The first movie stars George Raft and Humphrey Bogart as a pair of brother truck drivers trying to get ahead in a system that is skewed badly against them. The subject matter gives the thing a unique flavor and allows for some arresting scenes -- for once, Raft and Bogart aren’t playing gangsters, but tough honest Joes who just want a good life and have chosen a bad game to get it.
Raft spends his half of this first movie with black make-up smeared under his eyes to show how tired he is. Bogart, as one of the supporting players points out, spends a lot of time asleep... and when he isn’t asleep he’s complaining about not being asleep. He is allowed to wake up just about long enough to lend sone strong-arm tactics when an unscrupulous employer refuses to pay them. When you get to scenes like that, you see the wisdom in keeping him asleep... because when Bogart’s awake, you’re hardly aware that Raft is even on the screen.
It’s hard to believe that in 1940 Bogart was still a second fiddle, getting fourth billing here and essentially evaporating in the movie’s second half. He has one terrific scene, in which he gives Ann Sheridan a burning X-Ray look, and follows it up with a Raft two-step as both men examine her chassis. How is it that, even after this picture, the studio brass still didn’t see Bogart’s commanding star power. It wasn’t until a year later that Bogart got his breakthrough role with Ida Lupino in High Sierra.
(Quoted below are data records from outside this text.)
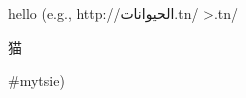 \documentclass[a4paper,10pt]{article}
\begin{document}
hello
(e.g., http://\<الحيوانات.tn/ >.tn/\begin{CJK*}{UTF8}{gbsn}猫
\end{CJK*}\#mytsie)
\end{document}
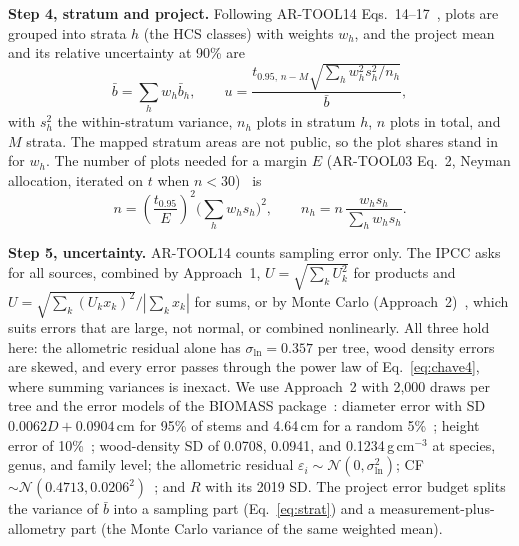 \documentclass[conference,a4paper]{IEEEtran}
\begin{document}
\textbf{Step 4, stratum and project.} Following AR-TOOL14 Eqs.~14--17~\cite{artool14}, plots are grouped into strata $h$ (the HCS classes) with weights $w_h$, and the project mean and its relative uncertainty at 90\% are
\begin{equation}
\bar b=\sum_h w_h \bar b_h,\qquad u=\frac{t_{0.95,\,n-M}\sqrt{\sum_h w_h^2 s_h^2/n_h}}{\bar b},
\label{eq:strat}
\end{equation}
with $s_h^2$ the within-stratum variance, $n_h$ plots in stratum $h$, $n$ plots in total, and $M$ strata. The mapped stratum areas are not public, so the plot shares stand in for $w_h$. The number of plots needed for a margin $E$ (AR-TOOL03 Eq.~2, Neyman allocation, iterated on $t$ when $n<30$)~\cite{artool03} is
\begin{equation}
n=\left(\frac{t_{0.95}}{E}\right)^2\Big(\sum_h w_h s_h\Big)^2,\qquad n_h=n\,\frac{w_h s_h}{\sum_h w_h s_h}.
\label{eq:nplots}
\end{equation}

\textbf{Step 5, uncertainty.} AR-TOOL14 counts sampling error only. The IPCC asks for all sources, combined by Approach~1, $U=\sqrt{\sum_k U_k^2}$ for products and $U=\sqrt{\sum_k(U_kx_k)^2}/|\sum_k x_k|$ for sums, or by Monte Carlo (Approach~2)~\cite{ipcc2006v1}, which suits errors that are large, not normal, or combined nonlinearly. All three hold here: the allometric residual alone has $\sigma_{\ln}=0.357$ per tree, wood density errors are skewed, and every error passes through the power law of Eq.~\ref{eq:chave4}, where summing variances is inexact. We use Approach~2 with 2{,}000 draws per tree and the error models of the BIOMASS package~\cite{rejou2017biomass}: diameter error with SD $0.0062D+0.0904$\,cm for 95\% of stems and 4.64\,cm for a random 5\%~\cite{chave2004error}; height error of 10\%~\cite{chave2004error}; wood-density SD of 0.0708, 0.0941, and 0.1234\,g\,cm$^{-3}$ at species, genus, and family level; the allometric residual $\varepsilon_i\sim\mathcal N(0,\sigma_{\ln}^2)$; CF $\sim\mathcal N(0.4713,0.0206^2)$~\cite{thomas2012carbon}; and $R$ with its 2019 SD. The project error budget splits the variance of $\bar b$ into a sampling part (Eq.~\ref{eq:strat}) and a measurement-plus-allometry part (the Monte Carlo variance of the same weighted mean).
\end{document}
Things are going pretty tough for our boys... so when the circumstances suddenly seem to take a turn for the better and things start to look up for them at the midway point of the picture, you know it isn’t going to last. And you don’t have to wait long. Not sixty seconds after finally paying off their truck, Bogart falls asleep at the wheel and sends it and him crashing through the guardrail and into one of those omnipresant California gullies.
Just when you think the picture is on the verge of displaying its Social Consciousness, that’s when it takes an abrupt U-Turn and becomes Movie Number Two. The second movie stars Ida Lupino in one of her first big roles, and it’s strictly a Noir Potboiler, baby, about a young spoiled wife in a bad marriage who soon bumps off her husband (the uncannily Skipper-like Alan Hale Sr) and then frames Raft for the crime when he spurns her advances. Never fear; the murderous wife has an irrational fear of mechanical doors, and thanks to a completely nonsensical set of circumstances she wigs out on the stand, in time to make a full confession, save Raft from the chair, and allow Sheridan to close out the whole movie with a joking wink at the camera!
Lupino looks alarmingly young here; but she takes control of the movie and never lets go, even during a witness-stand breakdown that any actress could be justifiably nervous about pulling off.
There’s a lot to admire about They Drive By Night, and if its dark first half had been allowed too play out realistically we might even be remembering it as a classic today. As it is, it’s a full-blooded curiosity, half involving and humane, half entertaining and featherlight. You come away wondering what really would have happened to those two cursed brothers in the first half -- and then when you think about it, you realize why the studio took it off on a different tangent: because the truth might have been too hard to bear.